TLS misconfigurations are the single most common reason SaaS applications score below Grade B on security assessments. Not because TLS is hard — because defaults are wrong and nobody revisits them after initial setup.
SaaSFort’s 60-check scan tests 8 TLS/SSL-specific controls. Here are the 5 fixes that move most SaaS applications from Grade C to Grade A, ranked by impact on your score.

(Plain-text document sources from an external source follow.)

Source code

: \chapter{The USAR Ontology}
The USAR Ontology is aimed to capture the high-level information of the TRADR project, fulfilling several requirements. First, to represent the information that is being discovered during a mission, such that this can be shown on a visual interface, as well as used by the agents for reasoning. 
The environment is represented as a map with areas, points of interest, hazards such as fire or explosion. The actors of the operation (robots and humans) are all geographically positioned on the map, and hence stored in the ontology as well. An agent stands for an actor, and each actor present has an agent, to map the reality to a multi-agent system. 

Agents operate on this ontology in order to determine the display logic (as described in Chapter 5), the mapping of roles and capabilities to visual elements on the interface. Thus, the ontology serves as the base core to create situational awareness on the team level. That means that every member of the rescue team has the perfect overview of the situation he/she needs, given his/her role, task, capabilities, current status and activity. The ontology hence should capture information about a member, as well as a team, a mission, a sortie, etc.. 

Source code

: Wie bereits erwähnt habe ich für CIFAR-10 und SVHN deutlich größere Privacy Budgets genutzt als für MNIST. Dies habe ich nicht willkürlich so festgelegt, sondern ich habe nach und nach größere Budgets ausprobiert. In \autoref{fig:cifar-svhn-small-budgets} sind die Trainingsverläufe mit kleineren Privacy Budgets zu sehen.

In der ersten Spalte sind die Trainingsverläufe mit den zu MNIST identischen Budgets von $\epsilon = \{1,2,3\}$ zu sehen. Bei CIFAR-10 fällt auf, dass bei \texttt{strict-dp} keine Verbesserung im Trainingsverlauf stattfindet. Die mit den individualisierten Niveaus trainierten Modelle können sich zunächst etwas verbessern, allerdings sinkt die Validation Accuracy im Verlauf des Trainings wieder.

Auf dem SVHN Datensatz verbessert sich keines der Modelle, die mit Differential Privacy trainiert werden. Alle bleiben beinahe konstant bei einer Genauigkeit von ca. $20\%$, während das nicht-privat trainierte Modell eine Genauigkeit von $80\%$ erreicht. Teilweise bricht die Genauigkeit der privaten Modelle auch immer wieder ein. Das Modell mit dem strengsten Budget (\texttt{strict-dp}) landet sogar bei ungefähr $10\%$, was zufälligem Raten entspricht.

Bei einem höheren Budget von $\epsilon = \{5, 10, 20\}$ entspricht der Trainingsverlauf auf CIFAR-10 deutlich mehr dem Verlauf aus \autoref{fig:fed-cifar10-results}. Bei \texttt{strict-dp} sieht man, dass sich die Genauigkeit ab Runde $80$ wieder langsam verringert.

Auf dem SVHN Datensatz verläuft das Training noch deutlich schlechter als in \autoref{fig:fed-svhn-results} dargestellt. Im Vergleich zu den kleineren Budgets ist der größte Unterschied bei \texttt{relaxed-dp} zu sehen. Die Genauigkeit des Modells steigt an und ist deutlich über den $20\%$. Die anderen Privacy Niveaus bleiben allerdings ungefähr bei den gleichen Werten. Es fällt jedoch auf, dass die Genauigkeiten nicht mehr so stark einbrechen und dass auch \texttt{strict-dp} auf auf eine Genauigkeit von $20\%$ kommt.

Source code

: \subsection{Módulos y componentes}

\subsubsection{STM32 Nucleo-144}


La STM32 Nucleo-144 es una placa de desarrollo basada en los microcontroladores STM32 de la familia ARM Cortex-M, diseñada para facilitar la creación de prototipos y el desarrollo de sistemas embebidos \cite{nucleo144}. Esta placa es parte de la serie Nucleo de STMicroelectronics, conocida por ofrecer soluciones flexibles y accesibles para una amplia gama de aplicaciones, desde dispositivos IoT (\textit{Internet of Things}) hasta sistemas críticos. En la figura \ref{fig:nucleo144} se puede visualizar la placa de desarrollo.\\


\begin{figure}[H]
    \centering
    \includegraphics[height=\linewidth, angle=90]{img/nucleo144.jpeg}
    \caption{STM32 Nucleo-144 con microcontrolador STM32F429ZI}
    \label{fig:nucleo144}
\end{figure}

Fix 1: Disable TLS 1.0 and 1.1
Impact on grade: +5 to +10 points
TLS 1.0 (1999) and TLS 1.1 (2006) are deprecated by RFC 8996 since March 2021. Every major browser has disabled them. Yet 12% of web servers still accept TLS 1.0 connections — and automated scanners flag this as a critical finding.
What to configure:
| Platform | Configuration |
|---|---|
| Nginx | ssl_protocols TLSv1.2 TLSv1.3; |
| Apache | SSLProtocol all -SSLv3 -TLSv1 -TLSv1.1 |
| AWS ALB/CloudFront | Security policy TLSv1.2_2021 or newer |
| Cloudflare | Settings → SSL/TLS → Minimum TLS Version → 1.2 |
| HAProxy | ssl-default-bind-options ssl-min-ver TLSv1.2 |
TLS 1.2 is the minimum you should accept. TLS 1.3 is preferred — it’s faster (1-RTT handshake vs 2-RTT), removes insecure cipher suites entirely, and provides forward secrecy by default.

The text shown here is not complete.